> **What the task requires**
An identical copy of all records below is to be written out.

> **Entries supplied**

════════════════

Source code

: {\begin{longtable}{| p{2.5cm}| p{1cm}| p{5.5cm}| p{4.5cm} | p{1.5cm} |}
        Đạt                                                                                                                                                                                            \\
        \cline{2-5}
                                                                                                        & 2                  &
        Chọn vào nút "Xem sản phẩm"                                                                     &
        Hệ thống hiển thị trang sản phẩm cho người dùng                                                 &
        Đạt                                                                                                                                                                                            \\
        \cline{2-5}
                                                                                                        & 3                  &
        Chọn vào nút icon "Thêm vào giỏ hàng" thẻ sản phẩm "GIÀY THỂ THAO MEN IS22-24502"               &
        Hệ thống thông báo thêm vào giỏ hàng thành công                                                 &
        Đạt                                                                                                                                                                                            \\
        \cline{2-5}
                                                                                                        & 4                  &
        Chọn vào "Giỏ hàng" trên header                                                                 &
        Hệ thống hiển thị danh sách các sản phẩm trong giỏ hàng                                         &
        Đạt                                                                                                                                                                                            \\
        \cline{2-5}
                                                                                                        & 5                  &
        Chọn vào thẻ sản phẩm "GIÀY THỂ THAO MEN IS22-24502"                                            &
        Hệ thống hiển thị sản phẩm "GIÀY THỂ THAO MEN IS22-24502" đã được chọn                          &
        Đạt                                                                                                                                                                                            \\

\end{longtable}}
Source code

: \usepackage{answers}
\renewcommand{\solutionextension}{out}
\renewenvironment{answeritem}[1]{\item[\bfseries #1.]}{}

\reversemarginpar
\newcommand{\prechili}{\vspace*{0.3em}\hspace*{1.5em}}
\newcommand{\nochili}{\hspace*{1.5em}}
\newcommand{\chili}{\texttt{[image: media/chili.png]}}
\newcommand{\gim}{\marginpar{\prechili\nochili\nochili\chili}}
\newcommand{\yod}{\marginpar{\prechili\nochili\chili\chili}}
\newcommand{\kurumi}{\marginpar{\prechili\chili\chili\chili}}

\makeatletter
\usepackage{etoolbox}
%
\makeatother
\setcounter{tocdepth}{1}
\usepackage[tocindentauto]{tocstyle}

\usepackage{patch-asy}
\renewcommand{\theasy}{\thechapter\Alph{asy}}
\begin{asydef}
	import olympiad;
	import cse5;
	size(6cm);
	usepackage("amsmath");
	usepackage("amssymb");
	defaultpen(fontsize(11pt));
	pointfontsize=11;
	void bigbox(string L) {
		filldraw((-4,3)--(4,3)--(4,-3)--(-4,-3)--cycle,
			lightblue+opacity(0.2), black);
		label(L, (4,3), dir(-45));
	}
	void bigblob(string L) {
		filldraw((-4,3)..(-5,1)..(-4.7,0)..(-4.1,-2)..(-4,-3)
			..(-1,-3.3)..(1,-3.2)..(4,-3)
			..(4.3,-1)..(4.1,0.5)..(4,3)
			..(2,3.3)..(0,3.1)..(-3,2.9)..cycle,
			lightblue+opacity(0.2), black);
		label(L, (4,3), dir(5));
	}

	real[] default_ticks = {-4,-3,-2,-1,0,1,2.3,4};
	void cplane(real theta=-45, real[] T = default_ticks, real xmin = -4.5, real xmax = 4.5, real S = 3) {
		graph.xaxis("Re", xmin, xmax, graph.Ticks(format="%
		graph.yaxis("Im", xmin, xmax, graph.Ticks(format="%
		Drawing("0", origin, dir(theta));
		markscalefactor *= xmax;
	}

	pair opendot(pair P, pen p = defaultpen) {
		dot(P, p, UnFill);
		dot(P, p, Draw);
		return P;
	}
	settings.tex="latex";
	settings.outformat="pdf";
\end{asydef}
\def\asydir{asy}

════════════════

> **Finished exercise**
Source code

: {\begin{longtable}{| p{2.5cm}| p{1cm}| p{5.5cm}| p{4.5cm} | p{1.5cm} |}
        Đạt                                                                                                                                                                                            \\
        \cline{2-5}
                                                                                                        & 2                  &
        Chọn vào nút "Xem sản phẩm"                                                                     &
        Hệ thống hiển thị trang sản phẩm cho người dùng                                                 &
        Đạt                                                                                                                                                                                            \\
        \cline{2-5}
                                                                                                        & 3                  &
        Chọn vào nút icon "Thêm vào giỏ hàng" thẻ sản phẩm "GIÀY THỂ THAO MEN IS22-24502"               &
        Hệ thống thông báo thêm vào giỏ hàng thành công                                                 &
        Đạt                                                                                                                                                                                            \\
        \cline{2-5}
                                                                                                        & 4                  &
        Chọn vào "Giỏ hàng" trên header                                                                 &
        Hệ thống hiển thị danh sách các sản phẩm trong giỏ hàng                                         &
        Đạt                                                                                                                                                                                            \\
        \cline{2-5}
                                                                                                        & 5                  &
        Chọn vào thẻ sản phẩm "GIÀY THỂ THAO MEN IS22-24502"                                            &
        Hệ thống hiển thị sản phẩm "GIÀY THỂ THAO MEN IS22-24502" đã được chọn                          &
        Đạt                                                                                                                                                                                            \\

\end{longtable}}
Source code

: \usepackage{answers}
\renewcommand{\solutionextension}{out}
\renewenvironment{answeritem}[1]{\item[\bfseries #1.]}{}

\reversemarginpar
\newcommand{\prechili}{\vspace*{0.3em}\hspace*{1.5em}}
\newcommand{\nochili}{\hspace*{1.5em}}
\newcommand{\chili}{\texttt{[image: media/chili.png]}}
\newcommand{\gim}{\marginpar{\prechili\nochili\nochili\chili}}
\newcommand{\yod}{\marginpar{\prechili\nochili\chili\chili}}
\newcommand{\kurumi}{\marginpar{\prechili\chili\chili\chili}}

\makeatletter
\usepackage{etoolbox}
%
\makeatother
\setcounter{tocdepth}{1}
\usepackage[tocindentauto]{tocstyle}

\usepackage{patch-asy}
\renewcommand{\theasy}{\thechapter\Alph{asy}}
\begin{asydef}
	import olympiad;
	import cse5;
	size(6cm);
	usepackage("amsmath");
	usepackage("amssymb");
	defaultpen(fontsize(11pt));
	pointfontsize=11;
	void bigbox(string L) {
		filldraw((-4,3)--(4,3)--(4,-3)--(-4,-3)--cycle,
			lightblue+opacity(0.2), black);
		label(L, (4,3), dir(-45));
	}
	void bigblob(string L) {
		filldraw((-4,3)..(-5,1)..(-4.7,0)..(-4.1,-2)..(-4,-3)
			..(-1,-3.3)..(1,-3.2)..(4,-3)
			..(4.3,-1)..(4.1,0.5)..(4,3)
			..(2,3.3)..(0,3.1)..(-3,2.9)..cycle,
			lightblue+opacity(0.2), black);
		label(L, (4,3), dir(5));
	}

	real[] default_ticks = {-4,-3,-2,-1,0,1,2.3,4};
	void cplane(real theta=-45, real[] T = default_ticks, real xmin = -4.5, real xmax = 4.5, real S = 3) {
		graph.xaxis("Re", xmin, xmax, graph.Ticks(format="%
		graph.yaxis("Im", xmin, xmax, graph.Ticks(format="%
		Drawing("0", origin, dir(theta));
		markscalefactor *= xmax;
	}

	pair opendot(pair P, pen p = defaultpen) {
		dot(P, p, UnFill);
		dot(P, p, Draw);
		return P;
	}
	settings.tex="latex";
	settings.outformat="pdf";
\end{asydef}
\def\asydir{asy}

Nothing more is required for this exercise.